MVP study on cholesterol genetics could lead to new treatments for heart disease, diabetes
October 24, 2018
By Tristan Horrom
VA Research Communications
"The publication highlights the power of these large numbers by identifying several novel genetic factors that affect people's blood lipid levels."
A team led by VA and Stanford University School of Medicine researchers has identified three genetic mutations that govern cholesterol levels. The finding could lead to the development of new drugs to treat cardiovascular disease and diabetes. The results appeared online Oct. 1 in the journal Nature Genetics.
Using data from VA’s Million Veteran Program, the researchers found that three genes—PDE3B, PCSK9, and ANGPTL4—could be targets for treatment of heart disease, abdominal aortic aneurysm, and diabetes, respectively. To find this, they looked at the genetic information of nearly 300,000 Veterans who had given blood samples to MVP. The analysis showed that those with specific mutations to these three genes had better cholesterol and triglyceride levels than those without the mutations.
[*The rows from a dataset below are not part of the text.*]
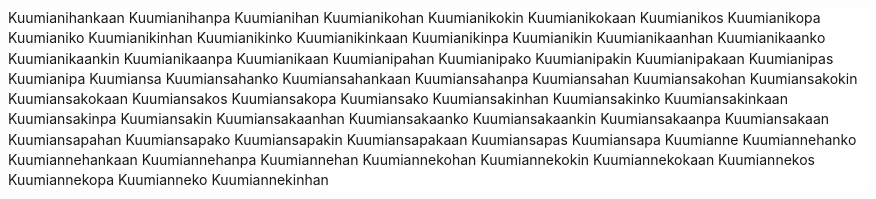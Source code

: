 Kuumianihankaan
Kuumianihanpa
Kuumianihan
Kuumianikohan
Kuumianikokin
Kuumianikokaan
Kuumianikos
Kuumianikopa
Kuumianiko
Kuumianikinhan
Kuumianikinko
Kuumianikinkaan
Kuumianikinpa
Kuumianikin
Kuumianikaanhan
Kuumianikaanko
Kuumianikaankin
Kuumianikaanpa
Kuumianikaan
Kuumianipahan
Kuumianipako
Kuumianipakin
Kuumianipakaan
Kuumianipas
Kuumianipa
Kuumiansa
Kuumiansahanko
Kuumiansahankaan
Kuumiansahanpa
Kuumiansahan
Kuumiansakohan
Kuumiansakokin
Kuumiansakokaan
Kuumiansakos
Kuumiansakopa
Kuumiansako
Kuumiansakinhan
Kuumiansakinko
Kuumiansakinkaan
Kuumiansakinpa
Kuumiansakin
Kuumiansakaanhan
Kuumiansakaanko
Kuumiansakaankin
Kuumiansakaanpa
Kuumiansakaan
Kuumiansapahan
Kuumiansapako
Kuumiansapakin
Kuumiansapakaan
Kuumiansapas
Kuumiansapa
Kuumianne
Kuumiannehanko
Kuumiannehankaan
Kuumiannehanpa
Kuumiannehan
Kuumiannekohan
Kuumiannekokin
Kuumiannekokaan
Kuumiannekos
Kuumiannekopa
Kuumianneko
Kuumiannekinhan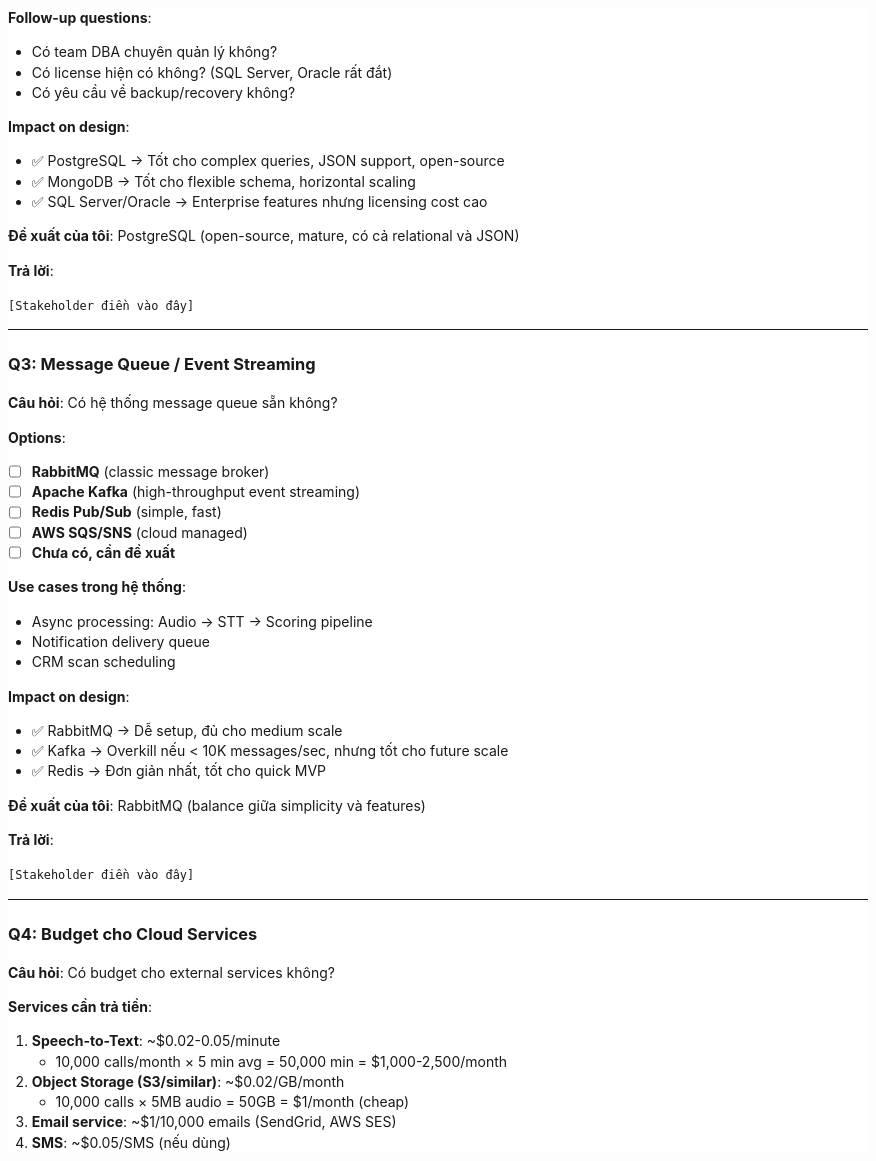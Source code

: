 **Follow-up questions**:
- Có team DBA chuyên quản lý không?
- Có license hiện có không? (SQL Server, Oracle rất đắt)
- Có yêu cầu về backup/recovery không?

**Impact on design**:
- ✅ PostgreSQL → Tốt cho complex queries, JSON support, open-source
- ✅ MongoDB → Tốt cho flexible schema, horizontal scaling
- ✅ SQL Server/Oracle → Enterprise features nhưng licensing cost cao

**Đề xuất của tôi**: PostgreSQL (open-source, mature, có cả relational và JSON)

**Trả lời**:
```
[Stakeholder điền vào đây]
```

---

### Q3: Message Queue / Event Streaming
**Câu hỏi**: Có hệ thống message queue sẵn không?

**Options**:
- [ ] **RabbitMQ** (classic message broker)
- [ ] **Apache Kafka** (high-throughput event streaming)
- [ ] **Redis Pub/Sub** (simple, fast)
- [ ] **AWS SQS/SNS** (cloud managed)
- [ ] **Chưa có, cần đề xuất**

**Use cases trong hệ thống**:
- Async processing: Audio → STT → Scoring pipeline
- Notification delivery queue
- CRM scan scheduling

**Impact on design**:
- ✅ RabbitMQ → Dễ setup, đủ cho medium scale
- ✅ Kafka → Overkill nếu < 10K messages/sec, nhưng tốt cho future scale
- ✅ Redis → Đơn giản nhất, tốt cho quick MVP

**Đề xuất của tôi**: RabbitMQ (balance giữa simplicity và features)

**Trả lời**:
```
[Stakeholder điền vào đây]
```

---

### Q4: Budget cho Cloud Services
**Câu hỏi**: Có budget cho external services không?

**Services cần trả tiền**:
1. **Speech-to-Text**: ~$0.02-0.05/minute
   - 10,000 calls/month × 5 min avg = 50,000 min = $1,000-2,500/month
2. **Object Storage (S3/similar)**: ~$0.02/GB/month
   - 10,000 calls × 5MB audio = 50GB = $1/month (cheap)
3. **Email service**: ~$1/10,000 emails (SendGrid, AWS SES)
4. **SMS**: ~$0.05/SMS (nếu dùng)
The Nature Genetics publication is one of the first major papers describing scientific findings from MVP, according to Dr. Philip Tsao of the VA Palo Alto Health Care System, one of the principal investigators on the study. “The publication highlights the power of these large numbers by identifying several novel genetic factors that affect people’s blood lipid [cholesterol and triglyceride] levels. These findings may lead to new approaches to diagnose people at risk for cardiovascular disease as well as identify candidate therapeutic targets,” he explains.
Each of the three gene mutations seems to convey protections against different diseases. The PDE3B mutation appears to protect against heart disease. A mutation in PCSK9 seems to decrease the risk not only of heart disease, but also abdominal aortic aneurysm—a condition in which the aorta is enlarged, which could lead it to rupture and cause life-threatening bleeding. The ANGPTL4 mutation was linked to lower risk of type 2 diabetes.
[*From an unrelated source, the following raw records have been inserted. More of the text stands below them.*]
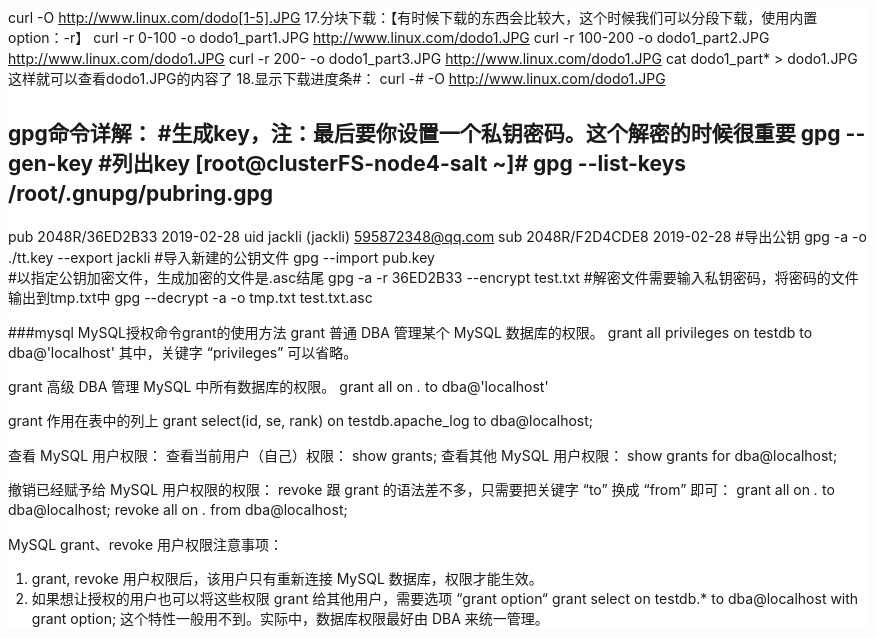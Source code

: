 curl -O http://www.linux.com/dodo[1-5].JPG
17.分块下载：【有时候下载的东西会比较大，这个时候我们可以分段下载，使用内置option：-r】
curl -r 0-100 -o dodo1_part1.JPG http://www.linux.com/dodo1.JPG
curl -r 100-200 -o dodo1_part2.JPG http://www.linux.com/dodo1.JPG
curl -r 200- -o dodo1_part3.JPG http://www.linux.com/dodo1.JPG
cat dodo1_part* > dodo1.JPG
这样就可以查看dodo1.JPG的内容了
18.显示下载进度条#：
curl -# -O http://www.linux.com/dodo1.JPG


gpg命令详解：
#生成key，注：最后要你设置一个私钥密码。这个解密的时候很重要
gpg --gen-key 
#列出key
[root@clusterFS-node4-salt ~]# gpg --list-keys
/root/.gnupg/pubring.gpg
------------------------
pub   2048R/36ED2B33 2019-02-28
uid                  jackli (jackli) <595872348@qq.com>
sub   2048R/F2D4CDE8 2019-02-28
#导出公钥
gpg -a -o ./tt.key --export jackli
#导入新建的公钥文件
gpg --import pub.key  
#以指定公钥加密文件，生成加密的文件是.asc结尾
gpg -a -r 36ED2B33 --encrypt  test.txt 
#解密文件需要输入私钥密码，将密码的文件输出到tmp.txt中
gpg --decrypt -a -o tmp.txt test.txt.asc  

###mysql
MySQL授权命令grant的使用方法
grant 普通 DBA 管理某个 MySQL 数据库的权限。
grant all privileges on testdb to dba@'localhost'
其中，关键字 “privileges” 可以省略。

grant 高级 DBA 管理 MySQL 中所有数据库的权限。
grant all on *.* to dba@'localhost'

grant 作用在表中的列上
grant select(id, se, rank) on testdb.apache_log to dba@localhost;

查看 MySQL 用户权限：
查看当前用户（自己）权限：
show grants;
查看其他 MySQL 用户权限：
show grants for dba@localhost;

撤销已经赋予给 MySQL 用户权限的权限：
revoke 跟 grant 的语法差不多，只需要把关键字 “to” 换成 “from” 即可：
grant all on *.* to dba@localhost;
revoke all on *.* from dba@localhost;

MySQL grant、revoke 用户权限注意事项：
1. grant, revoke 用户权限后，该用户只有重新连接 MySQL 数据库，权限才能生效。
2. 如果想让授权的用户也可以将这些权限 grant 给其他用户，需要选项 “grant option“
grant select on testdb.* to dba@localhost with grant option;
这个特性一般用不到。实际中，数据库权限最好由 DBA 来统一管理。
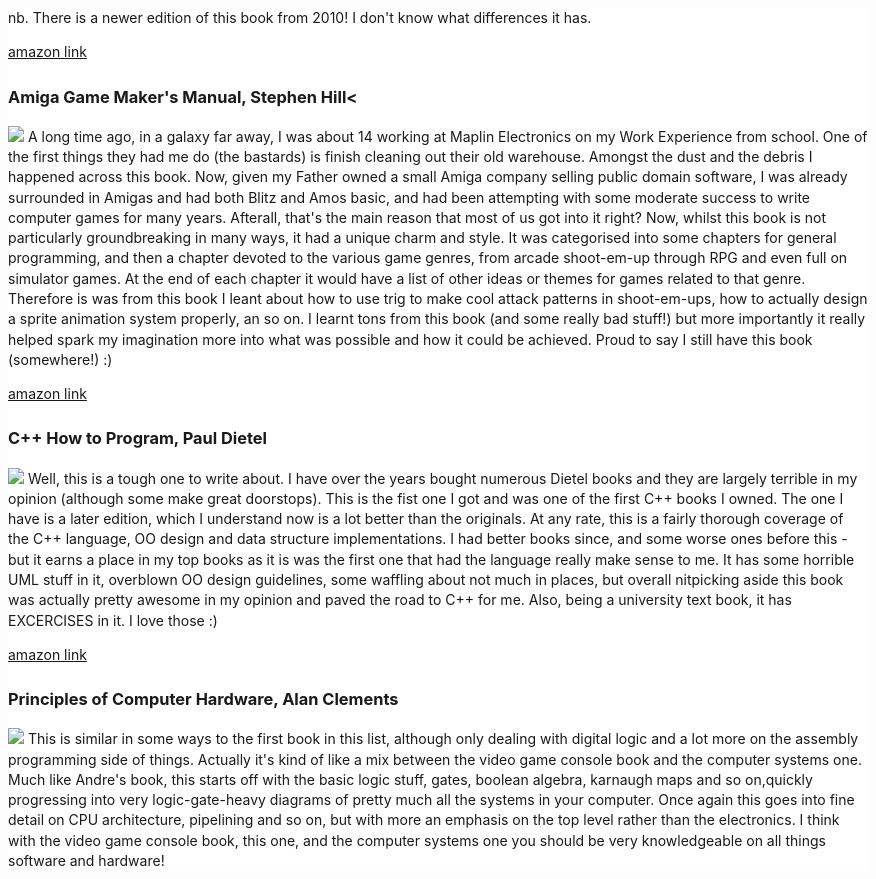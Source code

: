 nb. There is a newer edition of this book from 2010! I don't know what differences it has.

[amazon link](https://www.amazon.co.uk/Computer-Systems-Programmers-Randal-Bryant/dp/0136108040)


### Amiga Game Maker's Manual, Stephen Hill<
![](https://images-na.ssl-images-amazon.com/images/I/51vysJiNtFL._SX312_BO1,204,203,200_.jpg)
A long time ago, in a galaxy far away, I was about 14 working at Maplin Electronics on my Work Experience from school. One of the first things they had me do (the bastards) is finish cleaning out their old warehouse. Amongst the dust and the debris I happened across this book. Now, given my Father owned a small Amiga company selling public domain software, I was already surrounded in Amigas and had both Blitz and Amos basic, and had been attempting with some moderate success to write computer games for many years. Afterall, that's the main reason that most of us got into it right? Now, whilst this book is not particularly groundbreaking in many ways, it had a unique charm and style. It was categorised into some chapters for general programming, and then a chapter devoted to the various game genres, from arcade shoot-em-up through RPG and even full on simulator games. At the end of each chapter it would have a list of other ideas or themes for games related to that genre.
Therefore is was from this book I leant about how to use trig to make cool attack patterns in shoot-em-ups, how to actually design a sprite animation system properly, an so on. I learnt tons from this book (and some really bad stuff!) but more importantly it really helped spark my imagination more into what was possible and how it could be achieved.
Proud to say I still have this book (somewhere!) :)

[amazon link](https://www.amazon.co.uk/Amiga-Game-Makers-Manual-Basic/dp/1850582300/)


### C++ How to Program, Paul Dietel
![](https://images-na.ssl-images-amazon.com/images/I/51AegOvNr-L._SX372_BO1,204,203,200_.jpg)
Well, this is a tough one to write about. I have over the years bought numerous Dietel books and they are largely terrible in my opinion (although some make great doorstops). This is the fist one I got and was one of the first C++ books I owned. The one I have is a later edition, which I understand now is a lot better than the originals. At any rate, this is a fairly thorough coverage of the C++ language, OO design and data structure implementations. I had better books since, and some worse ones before this - but it earns a place in my top books as it is was the first one that had the language really make sense to me. It has some horrible UML stuff in it, overblown OO design guidelines, some waffling about not much in places, but overall nitpicking aside this book was actually pretty awesome in my opinion and paved the road to C++ for me.
Also, being a university text book, it has EXCERCISES in it. I love those :)

[amazon link](https://www.amazon.co.uk/C-Program-Harvey-M-Deitel/dp/0130895717)


### Principles of Computer Hardware, Alan Clements
![](https://images-na.ssl-images-amazon.com/images/I/51ncZSWgUyL._SX363_BO1,204,203,200_.jpg)
This is similar in some ways to the first book in this list, although only dealing with digital logic and a lot more on the assembly programming side of things. Actually it's kind of like a mix between the video game console book and the computer systems one. Much like Andre's book, this starts off with the basic logic stuff, gates, boolean algebra, karnaugh maps and so on,quickly progressing into very logic-gate-heavy diagrams of pretty much all the systems in your computer. Once again this goes into fine detail on CPU architecture, pipelining and so on, but with more an emphasis on the top level rather than the electronics.
I think with the video game console book, this one, and the computer systems one you should be very knowledgeable on all things software and hardware!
Findings suggest potential wider use for existing drug
The results suggest that drugs mimicking the effects of these mutations could help patients in the future. In fact, a drug already on the market, cilostazol, mimics the benefits of the PDE3B mutation. Cilostazol, mostly prescribed to treat symptoms of blockages in leg arteries, may now be a strong candidate to treat heart disease, according to the researchers.
More research is needed to explore how the findings can be exploited. Large-scale studies will be needed to directly test cilostazol’s effect on heart disease risk. Drugs that mimic the PSCK9 and ANGPTL4 mutations are in development, but large-scale testing will be needed to study their effects.
MVP is a national, voluntary research program funded by VA’s Office of Research and Development. MVP partners with Veterans receiving care in the Veterans Health Administration to study how genes affect health. As of late September 2018, MVP had enrolled more than 700,000 Veterans. It is already one of the world’s largest databases of health and genomic information.
The research was supported by VA, the National Institutes of Health, and Stanford’s Department of Medicine.